↓

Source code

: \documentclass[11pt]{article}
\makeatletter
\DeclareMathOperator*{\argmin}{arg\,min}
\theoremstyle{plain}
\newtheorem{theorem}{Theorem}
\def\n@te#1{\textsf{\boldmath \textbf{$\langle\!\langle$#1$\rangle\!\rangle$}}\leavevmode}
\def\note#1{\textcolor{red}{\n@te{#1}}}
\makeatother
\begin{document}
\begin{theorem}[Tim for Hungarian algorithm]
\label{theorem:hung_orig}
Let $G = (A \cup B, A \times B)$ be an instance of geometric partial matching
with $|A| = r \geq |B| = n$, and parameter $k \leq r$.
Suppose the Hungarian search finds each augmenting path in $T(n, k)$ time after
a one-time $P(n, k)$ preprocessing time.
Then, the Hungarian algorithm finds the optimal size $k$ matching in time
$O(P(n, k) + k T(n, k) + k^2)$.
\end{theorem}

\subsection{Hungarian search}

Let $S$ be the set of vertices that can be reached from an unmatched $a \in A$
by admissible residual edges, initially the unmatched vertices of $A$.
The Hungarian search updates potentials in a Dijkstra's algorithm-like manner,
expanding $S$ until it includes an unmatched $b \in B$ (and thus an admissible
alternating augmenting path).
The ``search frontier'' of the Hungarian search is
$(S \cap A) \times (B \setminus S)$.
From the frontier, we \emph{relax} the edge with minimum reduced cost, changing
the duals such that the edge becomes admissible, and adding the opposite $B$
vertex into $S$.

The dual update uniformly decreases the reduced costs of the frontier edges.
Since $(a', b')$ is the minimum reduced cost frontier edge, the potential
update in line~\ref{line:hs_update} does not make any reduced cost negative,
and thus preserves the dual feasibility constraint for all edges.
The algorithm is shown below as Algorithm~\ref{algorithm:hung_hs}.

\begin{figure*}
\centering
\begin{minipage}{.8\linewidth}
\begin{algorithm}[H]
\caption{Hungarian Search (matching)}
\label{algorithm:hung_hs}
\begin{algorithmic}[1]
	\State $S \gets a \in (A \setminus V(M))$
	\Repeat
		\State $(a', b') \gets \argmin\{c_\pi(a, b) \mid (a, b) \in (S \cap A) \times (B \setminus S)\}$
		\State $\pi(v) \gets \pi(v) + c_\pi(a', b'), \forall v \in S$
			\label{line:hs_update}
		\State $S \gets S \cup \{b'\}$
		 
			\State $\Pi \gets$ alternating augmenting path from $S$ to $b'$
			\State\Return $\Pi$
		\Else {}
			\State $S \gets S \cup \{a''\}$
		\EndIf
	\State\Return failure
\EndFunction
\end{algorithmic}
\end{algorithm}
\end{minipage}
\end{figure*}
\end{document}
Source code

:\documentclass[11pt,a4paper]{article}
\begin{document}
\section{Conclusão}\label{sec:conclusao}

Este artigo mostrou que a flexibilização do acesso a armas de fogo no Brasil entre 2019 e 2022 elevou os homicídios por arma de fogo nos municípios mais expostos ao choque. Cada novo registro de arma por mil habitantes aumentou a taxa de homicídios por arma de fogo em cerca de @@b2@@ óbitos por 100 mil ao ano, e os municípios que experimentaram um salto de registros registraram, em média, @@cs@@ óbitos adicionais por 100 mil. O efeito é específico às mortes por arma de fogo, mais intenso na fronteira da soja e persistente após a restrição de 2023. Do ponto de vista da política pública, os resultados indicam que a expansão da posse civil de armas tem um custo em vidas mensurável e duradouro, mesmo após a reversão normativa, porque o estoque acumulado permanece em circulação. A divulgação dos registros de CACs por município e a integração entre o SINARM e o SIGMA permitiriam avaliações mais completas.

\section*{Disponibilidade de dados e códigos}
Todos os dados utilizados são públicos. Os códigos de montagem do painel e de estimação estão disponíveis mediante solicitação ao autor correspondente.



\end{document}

↑

(WHAT THE TASK REQUIRES)
Copy out each line of the records that holds the string "Return".

(RESULT OF THIS TASK)
			\State\Return $\Pi$
	\State\Return failure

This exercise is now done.